When a line in the data below includes "must", pick it out and copy it.

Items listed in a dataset
........
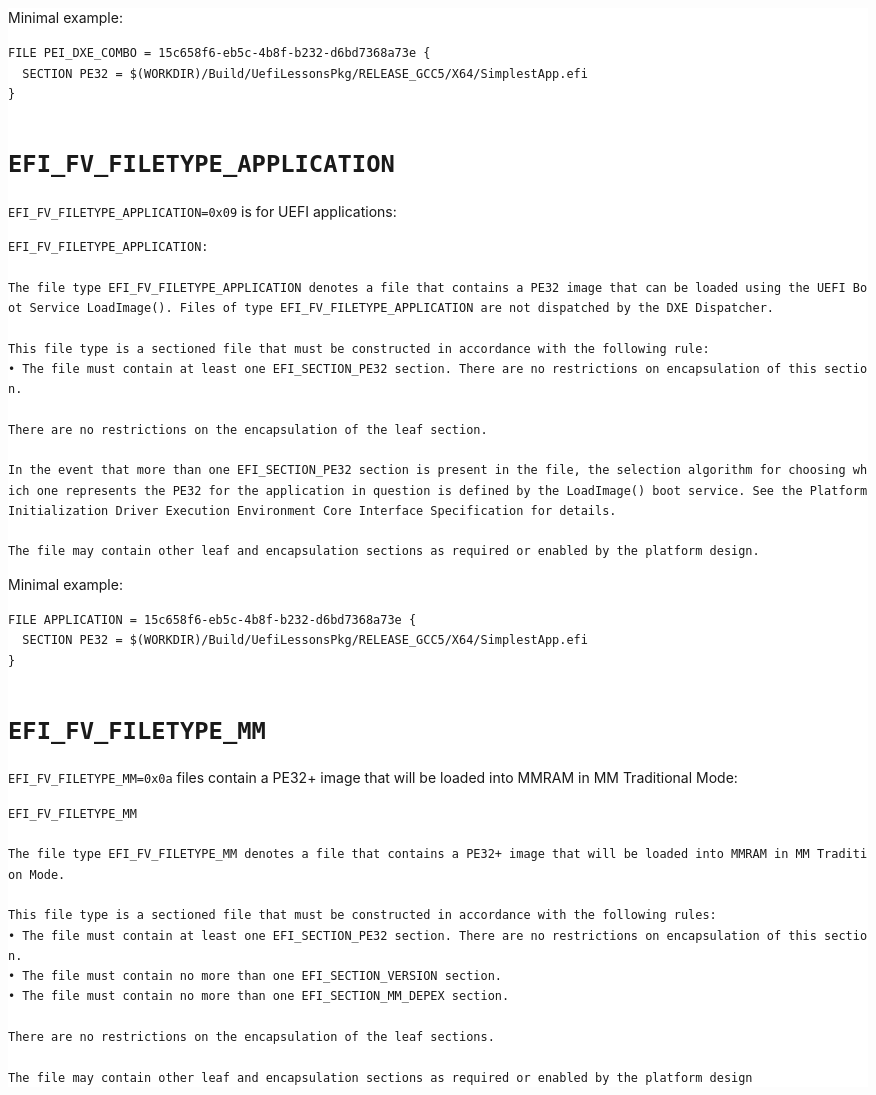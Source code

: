 Minimal example:
```
FILE PEI_DXE_COMBO = 15c658f6-eb5c-4b8f-b232-d6bd7368a73e {
  SECTION PE32 = $(WORKDIR)/Build/UefiLessonsPkg/RELEASE_GCC5/X64/SimplestApp.efi
}
```

# `EFI_FV_FILETYPE_APPLICATION`

`EFI_FV_FILETYPE_APPLICATION=0x09` is for UEFI applications:
```
EFI_FV_FILETYPE_APPLICATION:

The file type EFI_FV_FILETYPE_APPLICATION denotes a file that contains a PE32 image that can be loaded using the UEFI Boot Service LoadImage(). Files of type EFI_FV_FILETYPE_APPLICATION are not dispatched by the DXE Dispatcher.

This file type is a sectioned file that must be constructed in accordance with the following rule:
• The file must contain at least one EFI_SECTION_PE32 section. There are no restrictions on encapsulation of this section.

There are no restrictions on the encapsulation of the leaf section.

In the event that more than one EFI_SECTION_PE32 section is present in the file, the selection algorithm for choosing which one represents the PE32 for the application in question is defined by the LoadImage() boot service. See the Platform Initialization Driver Execution Environment Core Interface Specification for details. 

The file may contain other leaf and encapsulation sections as required or enabled by the platform design.
```

Minimal example:
```
FILE APPLICATION = 15c658f6-eb5c-4b8f-b232-d6bd7368a73e {
  SECTION PE32 = $(WORKDIR)/Build/UefiLessonsPkg/RELEASE_GCC5/X64/SimplestApp.efi
}
```

# `EFI_FV_FILETYPE_MM`

`EFI_FV_FILETYPE_MM=0x0a` files contain a PE32+ image that will be loaded into MMRAM in MM Traditional Mode:
```
EFI_FV_FILETYPE_MM

The file type EFI_FV_FILETYPE_MM denotes a file that contains a PE32+ image that will be loaded into MMRAM in MM Tradition Mode.

This file type is a sectioned file that must be constructed in accordance with the following rules:
• The file must contain at least one EFI_SECTION_PE32 section. There are no restrictions on encapsulation of this section.
• The file must contain no more than one EFI_SECTION_VERSION section.
• The file must contain no more than one EFI_SECTION_MM_DEPEX section.

There are no restrictions on the encapsulation of the leaf sections.

The file may contain other leaf and encapsulation sections as required or enabled by the platform design
```
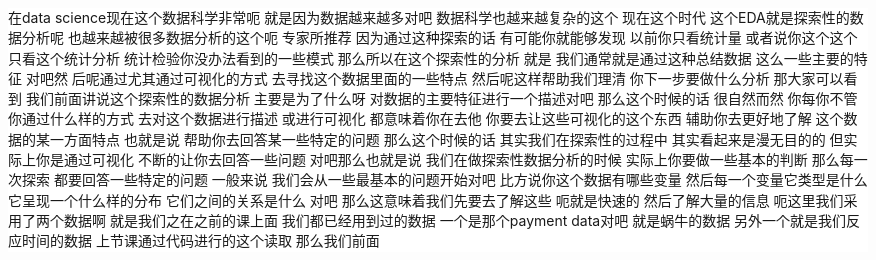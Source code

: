 在data science现在这个数据科学非常呃
就是因为数据越来越多对吧
数据科学也越来越复杂的这个
现在这个时代
这个EDA就是探索性的数据分析呢
也越来越被很多数据分析的这个呃
专家所推荐
因为通过这种探索的话
有可能你就能够发现
以前你只看统计量
或者说你这个这个只看这个统计分析
统计检验你没办法看到的一些模式
那么所以在这个探索性的分析
就是
我们通常就是通过这种总结数据
这么一些主要的特征
对吧然
后呢通过尤其通过可视化的方式
去寻找这个数据里面的一些特点
然后呢这样帮助我们理清
你下一步要做什么分析
那大家可以看到
我们前面讲说这个探索性的数据分析
主要是为了什么呀
对数据的主要特征进行一个描述对吧
那么这个时候的话
很自然而然
你每你不管你通过什么样的方式
去对这个数据进行描述
或进行可视化
都意味着你在去他
你要去让这些可视化的这个东西
辅助你去更好地了解
这个数据的某一方面特点
也就是说
帮助你去回答某一些特定的问题
那么这个时候的话
其实我们在探索性的过程中
其实看起来是漫无目的的
但实际上你是通过可视化
不断的让你去回答一些问题
对吧那么也就是说
我们在做探索性数据分析的时候
实际上你要做一些基本的判断
那么每一次探索
都要回答一些特定的问题
一般来说
我们会从一些最基本的问题开始对吧
比方说你这个数据有哪些变量
然后每一个变量它类型是什么
它呈现一个什么样的分布
它们之间的关系是什么
对吧
那么这意味着我们先要去了解这些
呃就是快速的
然后了解大量的信息
呃这里我们采用了两个数据啊
就是我们之在之前的课上面
我们都已经用到过的数据
一个是那个payment data对吧
就是蜗牛的数据
另外一个就是我们反应时间的数据
上节课通过代码进行的这个读取
那么我们前面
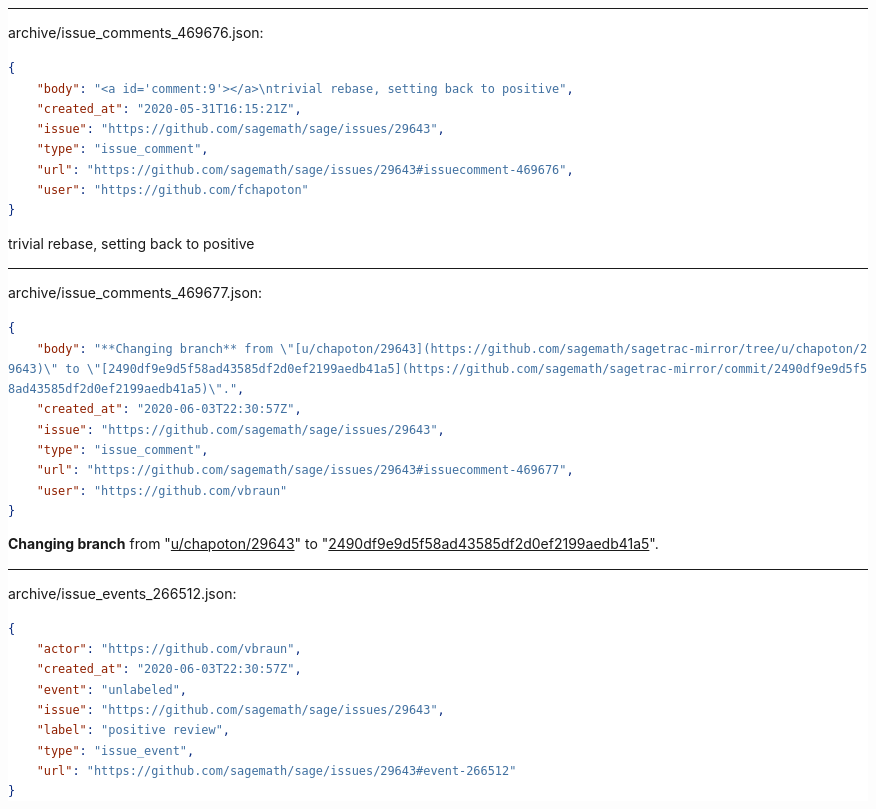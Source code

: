 

---

archive/issue_comments_469676.json:
```json
{
    "body": "<a id='comment:9'></a>\ntrivial rebase, setting back to positive",
    "created_at": "2020-05-31T16:15:21Z",
    "issue": "https://github.com/sagemath/sage/issues/29643",
    "type": "issue_comment",
    "url": "https://github.com/sagemath/sage/issues/29643#issuecomment-469676",
    "user": "https://github.com/fchapoton"
}
```

<a id='comment:9'></a>
trivial rebase, setting back to positive



---

archive/issue_comments_469677.json:
```json
{
    "body": "**Changing branch** from \"[u/chapoton/29643](https://github.com/sagemath/sagetrac-mirror/tree/u/chapoton/29643)\" to \"[2490df9e9d5f58ad43585df2d0ef2199aedb41a5](https://github.com/sagemath/sagetrac-mirror/commit/2490df9e9d5f58ad43585df2d0ef2199aedb41a5)\".",
    "created_at": "2020-06-03T22:30:57Z",
    "issue": "https://github.com/sagemath/sage/issues/29643",
    "type": "issue_comment",
    "url": "https://github.com/sagemath/sage/issues/29643#issuecomment-469677",
    "user": "https://github.com/vbraun"
}
```

**Changing branch** from "[u/chapoton/29643](https://github.com/sagemath/sagetrac-mirror/tree/u/chapoton/29643)" to "[2490df9e9d5f58ad43585df2d0ef2199aedb41a5](https://github.com/sagemath/sagetrac-mirror/commit/2490df9e9d5f58ad43585df2d0ef2199aedb41a5)".



---

archive/issue_events_266512.json:
```json
{
    "actor": "https://github.com/vbraun",
    "created_at": "2020-06-03T22:30:57Z",
    "event": "unlabeled",
    "issue": "https://github.com/sagemath/sage/issues/29643",
    "label": "positive review",
    "type": "issue_event",
    "url": "https://github.com/sagemath/sage/issues/29643#event-266512"
}
```
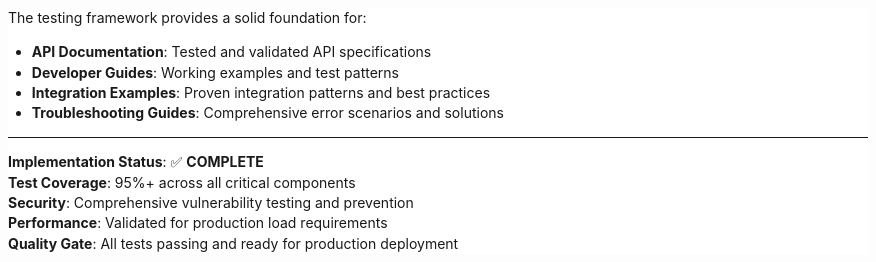 The testing framework provides a solid foundation for:
- **API Documentation**: Tested and validated API specifications
- **Developer Guides**: Working examples and test patterns
- **Integration Examples**: Proven integration patterns and best practices
- **Troubleshooting Guides**: Comprehensive error scenarios and solutions

---

**Implementation Status**: ✅ **COMPLETE**  
**Test Coverage**: 95%+ across all critical components  
**Security**: Comprehensive vulnerability testing and prevention  
**Performance**: Validated for production load requirements  
**Quality Gate**: All tests passing and ready for production deployment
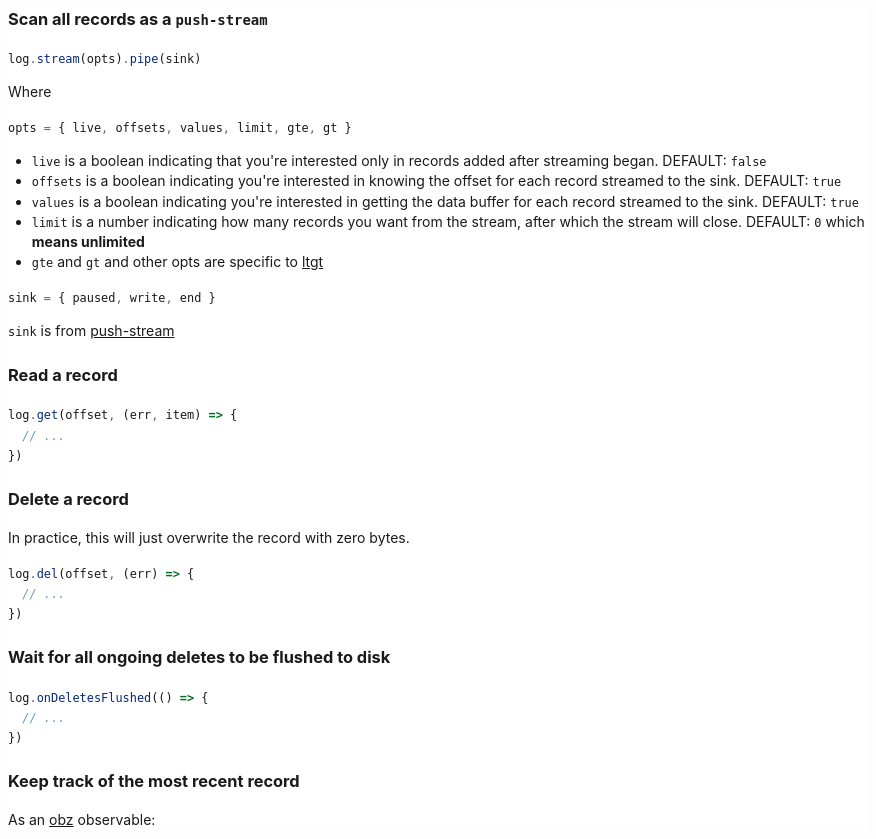 ### Scan all records as a `push-stream`

```js
log.stream(opts).pipe(sink)
```

Where

```js
opts = { live, offsets, values, limit, gte, gt }
```

- `live` is a boolean indicating that you're interested only in records added
after streaming began. DEFAULT: `false`
- `offsets` is a boolean indicating you're interested in knowing the offset for each record streamed to the sink. DEFAULT: `true`
- `values` is a boolean indicating you're interested in getting the data buffer for each record streamed to the sink. DEFAULT: `true`
- `limit` is a number indicating how many records you want from the stream, after which the stream will close. DEFAULT: `0` which **means unlimited**
- `gte` and `gt` and other opts are specific to [ltgt]

```js
sink = { paused, write, end }
```

`sink` is from [push-stream]

### Read a record

```js
log.get(offset, (err, item) => {
  // ...
})
```

### Delete a record

In practice, this will just overwrite the record with zero bytes.

```js
log.del(offset, (err) => {
  // ...
})
```

### Wait for all ongoing deletes to be flushed to disk

```js
log.onDeletesFlushed(() => {
  // ...
})
```

### Keep track of the most recent record

As an [obz] observable:


[push-stream]: https://github.com/push-stream/push-stream
[flumelog-aligned-offset]: https://github.com/flumedb/flumelog-aligned-offset/
[flumelog-offset]: https://github.com/flumedb/flumelog-offset/
[bench-flumelog]: https://github.com/flumedb/bench-flumelog
[jitdb]: https://github.com/ssb-ngi-pointer/jitdb/
[ltgt]: https://github.com/dominictarr/ltgt
[jitdb-results]: https://github.com/arj03/jitdb/blob/master/bench.txt
[ssb-db2]: https://github.com/ssb-ngi-pointer/ssb-db2/
[obz]: https://www.npmjs.com/package/obz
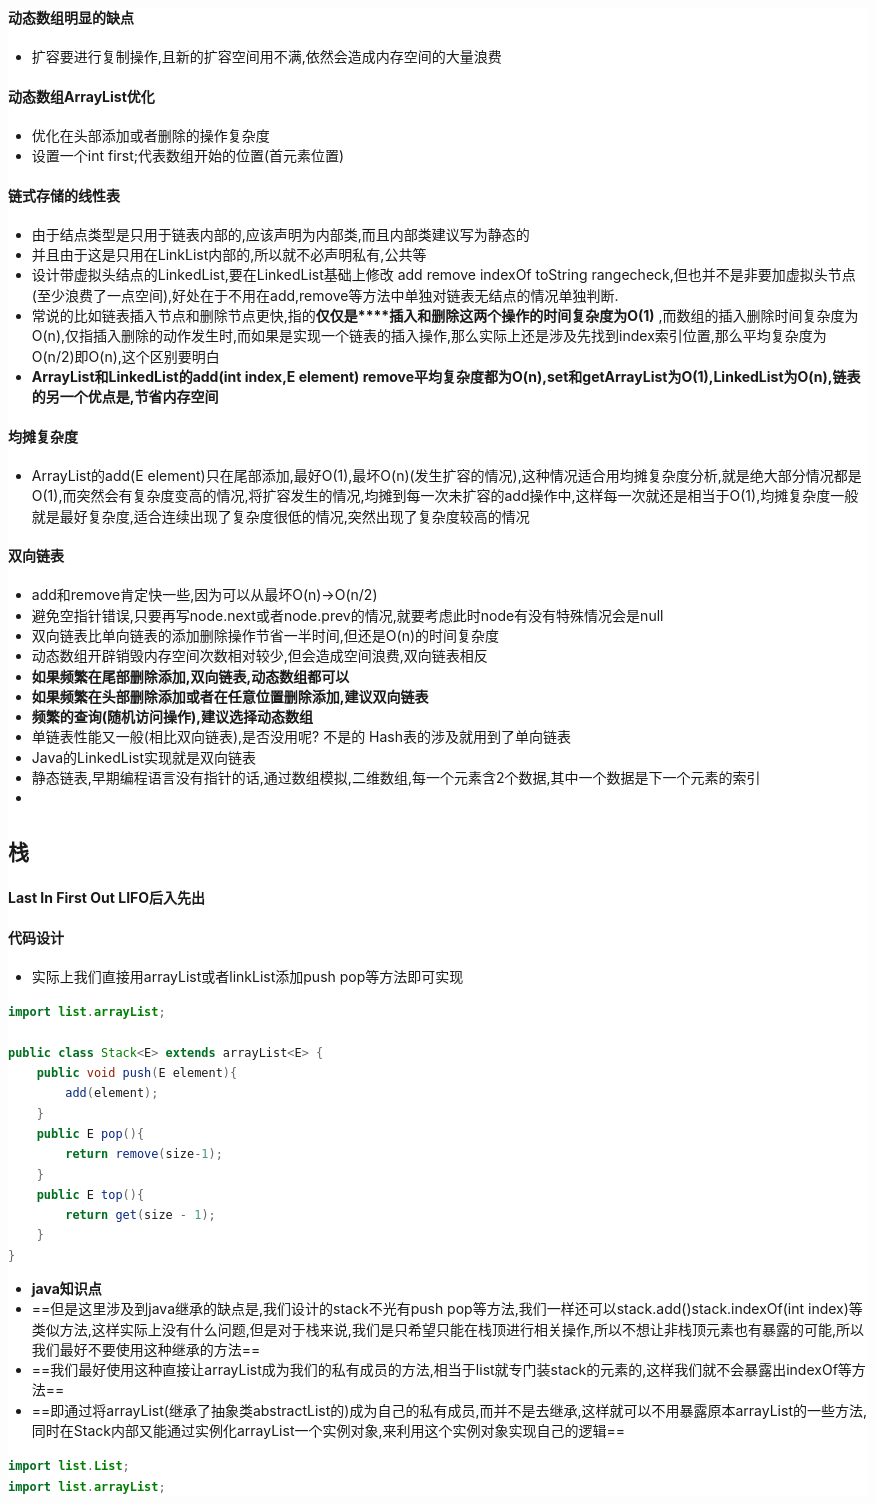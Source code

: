 #### 动态数组明显的缺点

- 扩容要进行复制操作,且新的扩容空间用不满,依然会造成内存空间的大量浪费

#### 动态数组ArrayList优化
- 优化在头部添加或者删除的操作复杂度
- 设置一个int first;代表数组开始的位置(首元素位置)

#### 链式存储的线性表
- 由于结点类型是只用于链表内部的,应该声明为内部类,而且内部类建议写为静态的
- 并且由于这是只用在LinkList内部的,所以就不必声明私有,公共等
- 设计带虚拟头结点的LinkedList,要在LinkedList基础上修改 add remove indexOf toString rangecheck,但也并不是非要加虚拟头节点(至少浪费了一点空间),好处在于不用在add,remove等方法中单独对链表无结点的情况单独判断.
- 常说的比如链表插入节点和删除节点更快,指的**仅仅是****插入和删除这两个操作的时间复杂度为O(1)**
,而数组的插入删除时间复杂度为O(n),仅指插入删除的动作发生时,而如果是实现一个链表的插入操作,那么实际上还是涉及先找到index索引位置,那么平均复杂度为O(n/2)即O(n),这个区别要明白
- **ArrayList和LinkedList的add(int index,E element) remove平均复杂度都为O(n),set和getArrayList为O(1),LinkedList为O(n),链表的另一个优点是,节省内存空间**
#### 均摊复杂度
- ArrayList的add(E element)只在尾部添加,最好O(1),最坏O(n)(发生扩容的情况),这种情况适合用均摊复杂度分析,就是绝大部分情况都是O(1),而突然会有复杂度变高的情况,将扩容发生的情况,均摊到每一次未扩容的add操作中,这样每一次就还是相当于O(1),均摊复杂度一般就是最好复杂度,适合连续出现了复杂度很低的情况,突然出现了复杂度较高的情况

#### 双向链表
- add和remove肯定快一些,因为可以从最坏O(n)->O(n/2)
- 避免空指针错误,只要再写node.next或者node.prev的情况,就要考虑此时node有没有特殊情况会是null
- 双向链表比单向链表的添加删除操作节省一半时间,但还是O(n)的时间复杂度
- 动态数组开辟销毁内存空间次数相对较少,但会造成空间浪费,双向链表相反
- **如果频繁在尾部删除添加,双向链表,动态数组都可以**
- **如果频繁在头部删除添加或者在任意位置删除添加,建议双向链表**
- **频繁的查询(随机访问操作),建议选择动态数组**
- 单链表性能又一般(相比双向链表),是否没用呢? 不是的 Hash表的涉及就用到了单向链表
- Java的LinkedList实现就是双向链表
- 静态链表,早期编程语言没有指针的话,通过数组模拟,二维数组,每一个元素含2个数据,其中一个数据是下一个元素的索引
- 


## 栈
#### Last In First Out LIFO后入先出
#### 代码设计
- 实际上我们直接用arrayList或者linkList添加push pop等方法即可实现
```java
import list.arrayList;

public class Stack<E> extends arrayList<E> {
    public void push(E element){
        add(element);
    }
    public E pop(){
        return remove(size-1);
    }
    public E top(){
        return get(size - 1);
    }
}
```
- **java知识点**
- ==但是这里涉及到java继承的缺点是,我们设计的stack不光有push pop等方法,我们一样还可以stack.add()stack.indexOf(int index)等类似方法,这样实际上没有什么问题,但是对于栈来说,我们是只希望只能在栈顶进行相关操作,所以不想让非栈顶元素也有暴露的可能,所以我们最好不要使用这种继承的方法==
- ==我们最好使用这种直接让arrayList成为我们的私有成员的方法,相当于list就专门装stack的元素的,这样我们就不会暴露出indexOf等方法==
- ==即通过将arrayList(继承了抽象类abstractList的)成为自己的私有成员,而并不是去继承,这样就可以不用暴露原本arrayList的一些方法,同时在Stack内部又能通过实例化arrayList一个实例对象,来利用这个实例对象实现自己的逻辑==
```java
import list.List;
import list.arrayList;
```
........
Exercise response:
This file type is a sectioned file that must be constructed in accordance with the following rule:
• The file must contain at least one EFI_SECTION_PE32 section. There are no restrictions on encapsulation of this section.
This file type is a sectioned file that must be constructed in accordance with the following rules:
• The file must contain at least one EFI_SECTION_PE32 section. There are no restrictions on encapsulation of this section.
• The file must contain no more than one EFI_SECTION_VERSION section.
• The file must contain no more than one EFI_SECTION_MM_DEPEX section.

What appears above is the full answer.